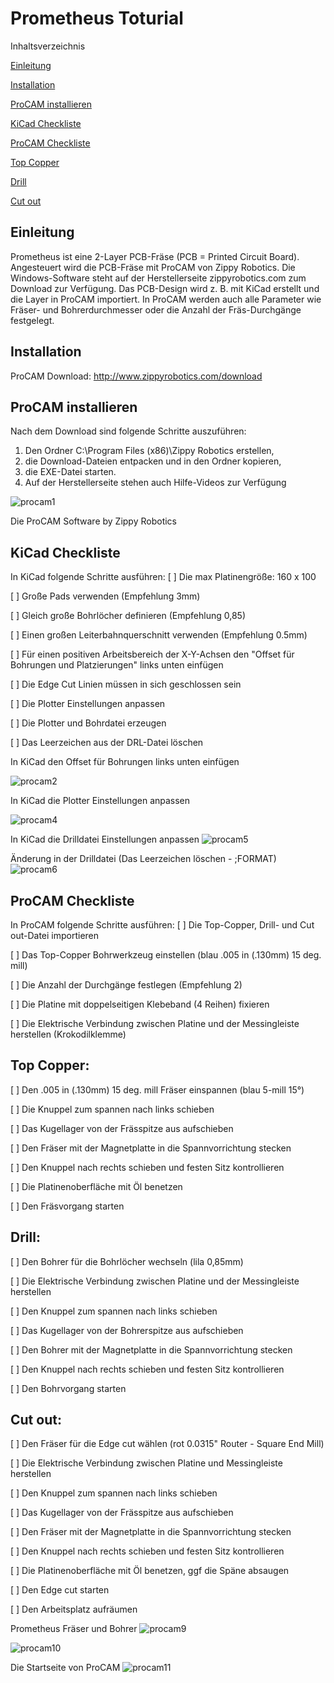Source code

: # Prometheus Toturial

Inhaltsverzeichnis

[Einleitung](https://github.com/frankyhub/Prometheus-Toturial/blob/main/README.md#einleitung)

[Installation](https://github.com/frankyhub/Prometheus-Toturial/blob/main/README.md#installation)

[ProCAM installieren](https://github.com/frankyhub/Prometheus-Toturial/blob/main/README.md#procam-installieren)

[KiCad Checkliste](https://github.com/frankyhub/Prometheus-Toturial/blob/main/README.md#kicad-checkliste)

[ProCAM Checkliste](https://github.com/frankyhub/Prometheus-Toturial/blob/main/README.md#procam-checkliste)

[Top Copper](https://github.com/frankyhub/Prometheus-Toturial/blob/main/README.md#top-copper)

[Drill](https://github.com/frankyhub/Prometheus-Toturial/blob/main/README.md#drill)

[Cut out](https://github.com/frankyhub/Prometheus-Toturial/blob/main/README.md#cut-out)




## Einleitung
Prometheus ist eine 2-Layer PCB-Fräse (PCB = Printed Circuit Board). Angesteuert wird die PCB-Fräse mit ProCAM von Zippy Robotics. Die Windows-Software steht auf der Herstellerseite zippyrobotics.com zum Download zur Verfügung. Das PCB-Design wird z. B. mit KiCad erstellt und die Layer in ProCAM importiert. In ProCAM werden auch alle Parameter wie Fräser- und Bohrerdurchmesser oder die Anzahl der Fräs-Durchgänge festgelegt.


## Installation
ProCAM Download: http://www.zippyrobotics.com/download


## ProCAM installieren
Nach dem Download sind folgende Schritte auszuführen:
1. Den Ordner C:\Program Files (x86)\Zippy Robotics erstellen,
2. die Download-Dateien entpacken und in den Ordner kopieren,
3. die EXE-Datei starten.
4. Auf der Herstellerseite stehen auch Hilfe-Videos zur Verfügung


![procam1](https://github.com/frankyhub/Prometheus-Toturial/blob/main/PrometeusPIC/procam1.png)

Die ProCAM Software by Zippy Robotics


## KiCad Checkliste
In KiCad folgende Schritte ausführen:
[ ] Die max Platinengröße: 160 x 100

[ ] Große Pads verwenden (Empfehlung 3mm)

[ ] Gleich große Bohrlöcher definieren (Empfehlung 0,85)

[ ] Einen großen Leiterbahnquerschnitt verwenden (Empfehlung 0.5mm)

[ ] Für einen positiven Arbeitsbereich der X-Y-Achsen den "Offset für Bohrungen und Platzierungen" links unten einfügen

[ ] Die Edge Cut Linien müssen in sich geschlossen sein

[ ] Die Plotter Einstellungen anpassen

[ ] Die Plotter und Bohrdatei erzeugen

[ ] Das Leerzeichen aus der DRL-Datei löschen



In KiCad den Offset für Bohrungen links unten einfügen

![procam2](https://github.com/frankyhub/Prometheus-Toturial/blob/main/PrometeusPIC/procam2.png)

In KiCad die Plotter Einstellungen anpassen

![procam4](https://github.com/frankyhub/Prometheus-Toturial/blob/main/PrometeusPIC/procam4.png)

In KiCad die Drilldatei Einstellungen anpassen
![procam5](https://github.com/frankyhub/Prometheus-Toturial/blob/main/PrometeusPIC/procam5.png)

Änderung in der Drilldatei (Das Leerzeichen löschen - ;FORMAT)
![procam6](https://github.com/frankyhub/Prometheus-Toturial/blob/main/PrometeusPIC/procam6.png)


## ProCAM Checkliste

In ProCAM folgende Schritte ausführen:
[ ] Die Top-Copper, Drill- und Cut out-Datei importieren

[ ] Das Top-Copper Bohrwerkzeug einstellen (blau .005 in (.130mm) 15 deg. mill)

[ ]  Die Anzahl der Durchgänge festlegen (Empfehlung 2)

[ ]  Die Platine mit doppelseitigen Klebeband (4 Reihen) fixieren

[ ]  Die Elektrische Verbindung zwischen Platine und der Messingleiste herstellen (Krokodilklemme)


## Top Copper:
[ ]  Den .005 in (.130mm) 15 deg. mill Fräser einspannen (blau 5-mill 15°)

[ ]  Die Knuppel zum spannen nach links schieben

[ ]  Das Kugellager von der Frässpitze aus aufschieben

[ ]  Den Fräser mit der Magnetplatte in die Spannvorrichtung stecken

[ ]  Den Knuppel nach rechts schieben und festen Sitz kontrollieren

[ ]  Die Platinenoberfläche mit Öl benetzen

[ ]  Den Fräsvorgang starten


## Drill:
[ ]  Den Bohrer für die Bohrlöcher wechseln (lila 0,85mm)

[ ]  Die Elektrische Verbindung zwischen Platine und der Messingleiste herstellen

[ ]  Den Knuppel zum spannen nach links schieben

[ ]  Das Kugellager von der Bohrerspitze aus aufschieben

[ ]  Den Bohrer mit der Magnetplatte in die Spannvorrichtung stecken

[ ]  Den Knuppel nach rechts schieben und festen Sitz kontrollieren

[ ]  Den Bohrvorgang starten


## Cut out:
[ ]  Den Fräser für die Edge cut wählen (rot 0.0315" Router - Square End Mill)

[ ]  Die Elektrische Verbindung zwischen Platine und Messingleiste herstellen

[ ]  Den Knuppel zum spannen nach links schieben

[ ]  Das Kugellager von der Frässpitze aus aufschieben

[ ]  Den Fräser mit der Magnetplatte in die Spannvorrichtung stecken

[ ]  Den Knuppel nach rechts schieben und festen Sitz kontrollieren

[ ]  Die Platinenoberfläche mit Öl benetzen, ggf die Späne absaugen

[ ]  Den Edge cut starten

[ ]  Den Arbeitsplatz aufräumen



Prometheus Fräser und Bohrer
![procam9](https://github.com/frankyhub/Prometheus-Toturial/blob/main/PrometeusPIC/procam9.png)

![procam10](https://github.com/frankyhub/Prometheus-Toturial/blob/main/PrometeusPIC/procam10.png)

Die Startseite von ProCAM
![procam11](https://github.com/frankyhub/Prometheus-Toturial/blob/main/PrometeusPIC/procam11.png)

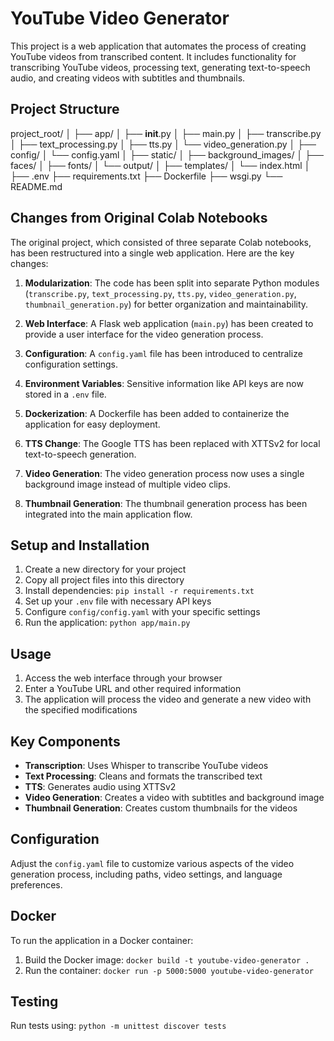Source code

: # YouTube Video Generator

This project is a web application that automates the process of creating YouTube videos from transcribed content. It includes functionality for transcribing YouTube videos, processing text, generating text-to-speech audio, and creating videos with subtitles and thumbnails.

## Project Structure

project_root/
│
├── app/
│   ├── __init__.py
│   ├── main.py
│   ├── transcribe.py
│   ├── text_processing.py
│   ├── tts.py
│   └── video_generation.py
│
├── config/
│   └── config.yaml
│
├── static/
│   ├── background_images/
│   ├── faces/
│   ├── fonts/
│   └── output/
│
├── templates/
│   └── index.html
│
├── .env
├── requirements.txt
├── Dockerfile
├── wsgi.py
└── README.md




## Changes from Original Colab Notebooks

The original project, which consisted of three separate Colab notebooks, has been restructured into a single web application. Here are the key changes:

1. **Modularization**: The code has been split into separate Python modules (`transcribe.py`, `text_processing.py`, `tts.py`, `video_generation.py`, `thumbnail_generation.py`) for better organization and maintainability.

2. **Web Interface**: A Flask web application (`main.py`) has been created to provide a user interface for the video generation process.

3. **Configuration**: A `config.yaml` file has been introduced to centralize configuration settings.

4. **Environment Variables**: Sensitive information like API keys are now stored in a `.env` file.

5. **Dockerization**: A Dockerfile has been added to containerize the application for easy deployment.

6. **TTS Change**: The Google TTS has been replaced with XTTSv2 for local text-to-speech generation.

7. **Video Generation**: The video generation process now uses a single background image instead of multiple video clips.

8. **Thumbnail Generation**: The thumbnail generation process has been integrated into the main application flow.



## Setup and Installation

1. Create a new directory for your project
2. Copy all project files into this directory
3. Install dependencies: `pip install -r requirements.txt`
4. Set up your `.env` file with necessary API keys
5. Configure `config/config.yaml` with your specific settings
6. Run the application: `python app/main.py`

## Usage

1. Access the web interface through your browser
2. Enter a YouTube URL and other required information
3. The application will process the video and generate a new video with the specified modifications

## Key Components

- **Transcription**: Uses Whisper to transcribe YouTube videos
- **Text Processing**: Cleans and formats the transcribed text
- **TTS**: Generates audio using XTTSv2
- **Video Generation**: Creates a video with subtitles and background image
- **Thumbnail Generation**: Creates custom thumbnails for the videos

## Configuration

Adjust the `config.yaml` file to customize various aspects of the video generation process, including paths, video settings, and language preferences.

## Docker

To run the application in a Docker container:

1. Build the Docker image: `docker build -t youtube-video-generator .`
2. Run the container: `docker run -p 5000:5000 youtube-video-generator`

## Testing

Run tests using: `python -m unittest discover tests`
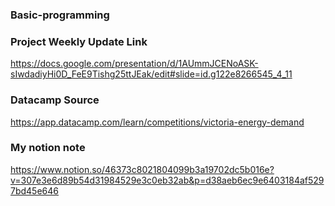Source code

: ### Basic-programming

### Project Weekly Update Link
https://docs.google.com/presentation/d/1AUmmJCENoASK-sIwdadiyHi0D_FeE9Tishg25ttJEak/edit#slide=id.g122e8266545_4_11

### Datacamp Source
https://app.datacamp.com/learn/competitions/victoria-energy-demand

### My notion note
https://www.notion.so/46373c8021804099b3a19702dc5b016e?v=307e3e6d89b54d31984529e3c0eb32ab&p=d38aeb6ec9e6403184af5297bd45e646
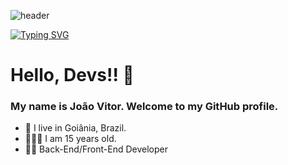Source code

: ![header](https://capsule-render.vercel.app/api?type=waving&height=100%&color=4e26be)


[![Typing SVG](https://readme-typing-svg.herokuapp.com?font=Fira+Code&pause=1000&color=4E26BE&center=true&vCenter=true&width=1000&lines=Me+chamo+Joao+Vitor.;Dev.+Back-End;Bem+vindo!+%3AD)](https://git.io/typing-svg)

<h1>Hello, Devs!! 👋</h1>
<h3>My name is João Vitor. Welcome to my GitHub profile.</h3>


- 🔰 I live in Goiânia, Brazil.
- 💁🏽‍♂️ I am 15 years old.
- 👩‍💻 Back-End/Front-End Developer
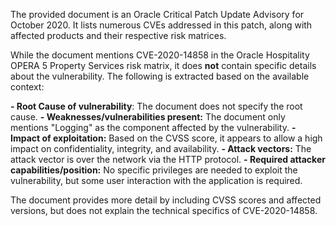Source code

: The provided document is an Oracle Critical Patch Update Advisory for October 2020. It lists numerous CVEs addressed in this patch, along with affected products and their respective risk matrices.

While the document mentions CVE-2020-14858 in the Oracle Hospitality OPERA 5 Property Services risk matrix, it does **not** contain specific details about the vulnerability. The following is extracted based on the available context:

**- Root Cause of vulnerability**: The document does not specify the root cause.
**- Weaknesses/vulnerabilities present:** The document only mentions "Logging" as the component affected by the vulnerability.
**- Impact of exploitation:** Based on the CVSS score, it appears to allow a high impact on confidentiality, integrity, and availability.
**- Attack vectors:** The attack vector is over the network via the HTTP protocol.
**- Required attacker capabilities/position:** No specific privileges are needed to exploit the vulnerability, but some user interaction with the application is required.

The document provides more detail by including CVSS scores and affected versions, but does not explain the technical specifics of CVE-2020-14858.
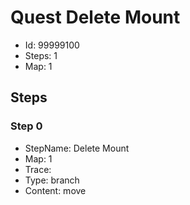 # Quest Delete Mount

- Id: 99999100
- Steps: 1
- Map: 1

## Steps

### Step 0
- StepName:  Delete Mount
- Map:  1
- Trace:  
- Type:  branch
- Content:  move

Work item>
Both end lines included, restate word for word the lines above from the line with "## KiCad Checkliste" to the line with "[ ] Für einen", and nothing else.

Answer to this problem>
## KiCad Checkliste
In KiCad folgende Schritte ausführen:
[ ] Die max Platinengröße: 160 x 100

[ ] Große Pads verwenden (Empfehlung 3mm)

[ ] Gleich große Bohrlöcher definieren (Empfehlung 0,85)

[ ] Einen großen Leiterbahnquerschnitt verwenden (Empfehlung 0.5mm)

[ ] Für einen positiven Arbeitsbereich der X-Y-Achsen den "Offset für Bohrungen und Platzierungen" links unten einfügen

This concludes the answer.